We transform the samples back to the constrained space and compute the mean of both parameters:

samples_constrained = [map(softplus, p) for p in samples]
mean_samples = mean(samples_constrained)

2-element Vector{Float64}:
 2.31725033692087
 2.261365939249381

We plot a histogram of the samples for the two parameters. The vertical line in each graph indicates the mean of the samples.

histogram(
    reduce(hcat, samples_constrained)';
    xlabel="sample",
    ylabel="counts",
    layout=2,
    title=["variance" "inverse length scale"],
    legend=false,
)
vline!(mean_samples'; linewidth=2)

We approximate the log-likelihood of the test data using the posterior Gaussian processes for kernels with the sampled kernel parameters. We can observe that there is a significant improvement over the log-likelihood of the test data with respect to the posterior Gaussian process with default kernel parameters of value 1.

function gp_posterior(x, y, p)
    kernel = softplus(p[1]) * (Matern52Kernel() ∘ ScaleTransform(softplus(p[2])))
    f = GP(kernel)
    return posterior(f(x, noise_var), y)
end

mean(logpdf(gp_posterior(x_train, y_train, p)(x_test, noise_var), y_test) for p in samples)

-1.0013167293696807

We sample 5 functions from each posterior GP given by the final 100 samples of kernel parameters.

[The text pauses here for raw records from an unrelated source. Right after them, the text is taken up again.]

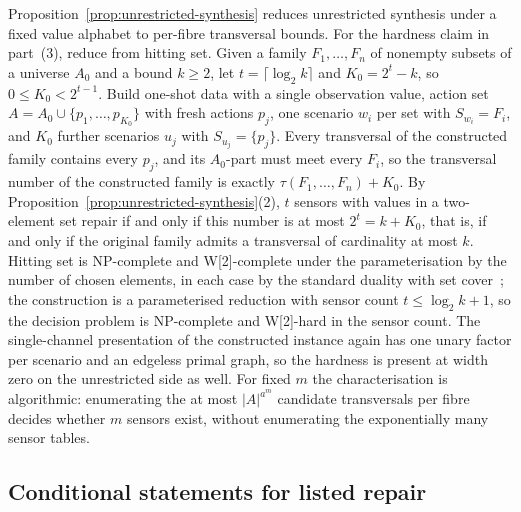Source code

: \documentclass[11pt]{article}
\theoremstyle{plain}
\theoremstyle{definition}
\theoremstyle{remark}
\begin{document}
Proposition~\ref{prop:unrestricted-synthesis} reduces unrestricted synthesis
under a fixed value alphabet to per-fibre transversal bounds.  For the
hardness claim in part~(3), reduce from hitting set.  Given a family
\(F_1,\dots,F_n\) of nonempty subsets of a universe \(A_0\) and a bound
\(k\ge2\), let \(t=\lceil\log_2 k\rceil\) and \(K_0=2^t-k\), so
\(0\le K_0<2^{t-1}\).  Build one-shot data with a single observation value,
action set \(A=A_0\cup\{p_1,\dots,p_{K_0}\}\) with fresh actions \(p_j\),
one scenario \(w_i\) per set with \(S_{w_i}=F_i\), and \(K_0\) further
scenarios \(u_j\) with \(S_{u_j}=\{p_j\}\).  Every transversal of the
constructed family contains every \(p_j\), and its \(A_0\)-part must meet
every \(F_i\), so the transversal number of the constructed family is
exactly \(\tau(F_1,\dots,F_n)+K_0\).  By
Proposition~\ref{prop:unrestricted-synthesis}(2), \(t\) sensors with values
in a two-element set repair if and only if this number is at most
\(2^t=k+K_0\), that is, if and only if the original family admits a
transversal of cardinality at most \(k\).  Hitting set is NP-complete and
W[2]-complete under the parameterisation by the number of chosen elements,
in each case by the standard duality with set
cover~\cite{karp72,downey-fellows99}; the construction is a parameterised
reduction with sensor count \(t\le\log_2 k+1\), so the decision problem is
NP-complete and W[2]-hard in the sensor count.  The single-channel
presentation of the constructed instance again has one unary factor per
scenario and an edgeless primal graph, so the hardness is present at width
zero on the unrestricted side as well.  For fixed \(m\) the characterisation
is algorithmic: enumerating the at most \(|A|^{a^m}\) candidate transversals
per fibre decides whether \(m\) sensors exist, without enumerating the
exponentially many sensor tables.

\subsection{Conditional statements for listed repair}
\label{subsec:conditional-repair}
\end{document}
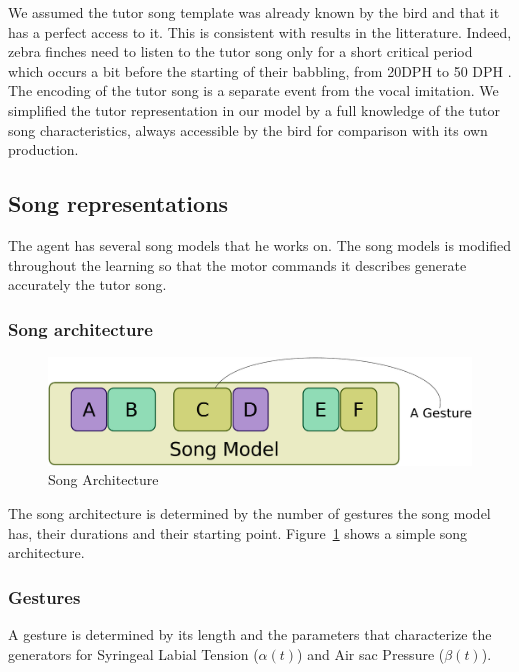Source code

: {We assumed the tutor song template was already known by the bird and that it has
a perfect access to it. This is consistent with results in the litterature.
Indeed, zebra finches need to listen to the tutor song only for a short critical
period which occurs a bit before the starting of their babbling, from 20DPH to
50 DPH \parencite{deregnaucourt_how_2005, margoliash_sleep_2010}. The encoding
of the tutor song is a separate event from the vocal imitation. We simplified
the tutor representation in our model by a full knowledge of the tutor song
characteristics, always accessible by the bird for comparison with its own
production.

\subsection{Song representations}

The agent has several song models that he works on. The song models is modified
throughout the learning so that the motor commands it describes generate
accurately the tutor song.

\subsubsection{Song architecture}

\begin{figure}
\center
\includegraphics[width=0.8\linewidth]{song_model_architecture_schema}
\caption{Song Architecture\label{fig_song_arch}}
\end{figure}

The song architecture is determined by the number of gestures the song model
has, their durations and their starting point. Figure~\ref{fig_song_arch} shows
a simple song architecture.

\subsubsection{Gestures}

A gesture is determined by its length and the parameters that characterize the
generators for Syringeal Labial Tension (\(\alpha(t)\)) and Air sac Pressure
(\(\beta(t)\)).

}
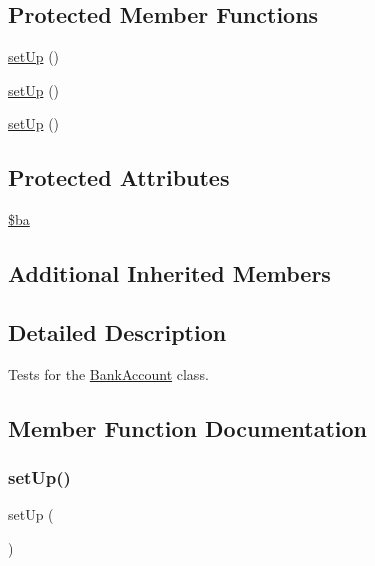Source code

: \subsection*{Protected Member Functions}
\begin{DoxyCompactItemize}
\item 
\mbox{\hyperlink{class_bank_account_test_a0bc688732d2b3b162ffebaf7812e78da}{set\+Up}} ()
\item 
\mbox{\hyperlink{class_bank_account_test_a0bc688732d2b3b162ffebaf7812e78da}{set\+Up}} ()
\item 
\mbox{\hyperlink{class_bank_account_test_a0bc688732d2b3b162ffebaf7812e78da}{set\+Up}} ()
\end{DoxyCompactItemize}
\subsection*{Protected Attributes}
\begin{DoxyCompactItemize}
\item 
\mbox{\hyperlink{class_bank_account_test_ae7b743e1b852cb919e9e56c76b9f4558}{\$ba}}
\end{DoxyCompactItemize}
\subsection*{Additional Inherited Members}


\subsection{Detailed Description}
Tests for the \mbox{\hyperlink{class_bank_account}{Bank\+Account}} class. 

\subsection{Member Function Documentation}
\mbox{\label{class_bank_account_test_a0bc688732d2b3b162ffebaf7812e78da}} 
\subsubsection{\texorpdfstring{set\+Up()}{setUp()}\hspace{0.1cm}{\footnotesize\ttfamily [1/3]}}
{\footnotesize\ttfamily set\+Up (\begin{DoxyParamCaption}{ }\end{DoxyParamCaption})\hspace{0.3cm}{\ttfamily [protected]}}

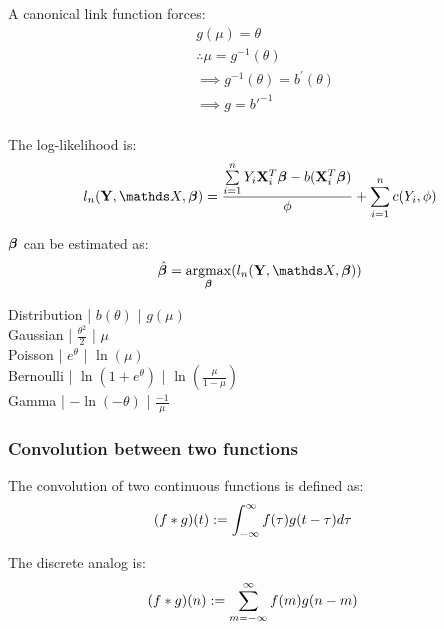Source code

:A canonical link function forces:
\begin {equation} \begin {split}
& g(\mu) = \theta \\
& \therefore \mu = g^{-1}(\theta) \\
& \implies g^{-1}(\theta) =  b^{'}(\theta) \\
& \implies g = b{'}^{-1} \\
\end {split} \end {equation}

The log-likelihood is:
\begin {equation} \begin {split} 
l_n(\vY, \mX, \vbeta) = \frac { \sum \limits_{i=1}^{n} Y_i \vX_i^T \vbeta -b(\vX_i^T \vbeta) } {\phi}  + \sum \limits_{i=1}^{n} c(Y_i, \phi) \\
\end {split} \end {equation}

$\bm{\beta}$ can be estimated as:
\begin {equation} \begin {split}
& \hat \vbeta = \argmax_{\vbeta} (l_n(\vY, \mX, \vbeta)) \\
\end {split} \end {equation}

 Distribution | $b(\theta)$ | $g(\mu)$ \\
 Gaussian | $ \frac {\theta^2} {2}$ | $ \mu $ \\
 Poisson | $ e^{\theta} $ | $ \ln(\mu) $ \\
 Bernoulli | $ \ln (1 + e^{\theta}) $ | $ \ln (\frac {\mu} {1 - \mu}) $ \\
 Gamma | $ -\ln (-\theta) $ | $ \frac {-1} {\mu} $ \\

\subsubsection {Convolution between two functions} 
The convolution of two continuous functions is defined as:
\begin{equation} \begin {split}
& ({f * g}) (t) := \int_{- \infty}^{\infty} f(\tau) g(t - \tau) d\tau
\end {split} \end{equation} 

The discrete analog is:
\begin{equation} \begin {split}
& ({f * g}) (n) := \sum_{m = -\infty}^{\infty} f(m) g(n - m)
\end {split} \end{equation}
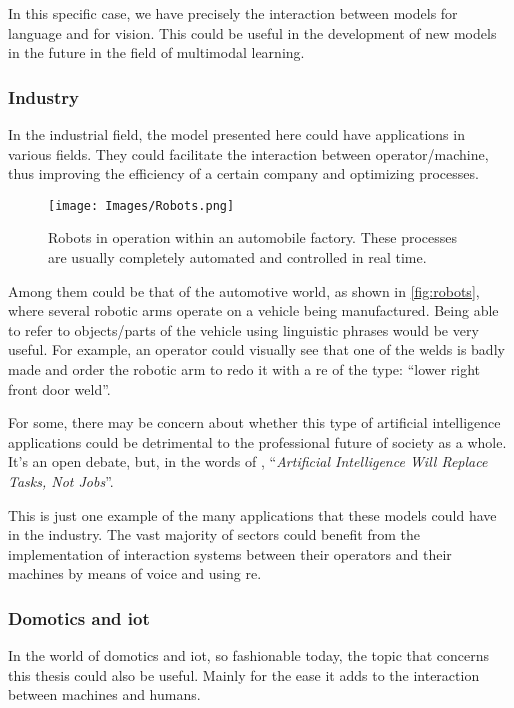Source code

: In this specific case, we have precisely the interaction between models for
language and for vision. This could be useful in the development of new models
in the future in the field of multimodal learning.

\subsubsection{Industry}
In the industrial field, the model presented here could have applications in
various fields. They could facilitate the interaction between operator/machine,
thus improving the efficiency of a certain company and optimizing processes.

\begin{figure}[ht]
  \centering
  \texttt{[image: Images/Robots.png]}
  \caption[Robots in automobile factory]{Robots in operation within an
    automobile factory. These processes are usually completely automated and
    controlled in real time.}
  \label{fig:robots}
\end{figure}

Among them could be that of the automotive world, as shown in
\vref{fig:robots}, where several robotic arms operate on a vehicle being
manufactured. Being able to refer to objects/parts of the vehicle using
linguistic phrases would be very useful. For example, an operator could
visually see that one of the welds is badly made and order the robotic arm to
redo it with a \gls{re} of the type: ``lower right front door weld''.

\begin{remarkBox}
  For some, there may be concern about whether this type of artificial
  intelligence applications could be detrimental to the professional future of
  society as a whole. It's an open debate, but, in the words of
  \citeauthor*{contributor18:artif_intel_will_replac_tasks_not_jobs}
  \cite{contributor18:artif_intel_will_replac_tasks_not_jobs},
  ``\textit{Artificial Intelligence Will Replace Tasks, Not Jobs}''.
\end{remarkBox}

This is just one example of the many applications that these models could have
in the industry. The vast majority of sectors could benefit from the
implementation of interaction systems between their operators and their
machines by means of voice and using \gls{re}.

\subsubsection{Domotics and \acs*{iot}}
In the world of domotics and \gls{iot}, so fashionable today, the topic that
concerns this thesis could also be useful. Mainly for the ease it adds to the
interaction between machines and humans.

plt = plot(; xlim=(0, 1), xlabel="x", ylabel="y", title="posterior (AdvancedHMC)")
for (i, p) in enumerate(samples[(end - 100):end])
    sampleplot!(
        plt,
        0:0.02:1,
        gp_posterior(x_train, y_train, p);
        samples=5,
        seriescolor="red",
        label=(i == 1 ? "samples" : nothing),
    )
end
scatter!(plt, x_train, y_train; label="Train Data", markercolor=1)
scatter!(plt, x_test, y_test; label="Test Data", markercolor=2)
plt

DynamicHMC

We repeat the inference with DynamicHMC.

using DynamicHMC

samples =
    mcmc_with_warmup(
        Random.GLOBAL_RNG, logjoint_train, n_samples; reporter=NoProgressReport()
    ).posterior_matrix

We transform the samples back to the constrained space and compute the mean of both parameters:

samples_constrained = map(softplus, samples)
mean_samples = vec(mean(samples_constrained; dims=2))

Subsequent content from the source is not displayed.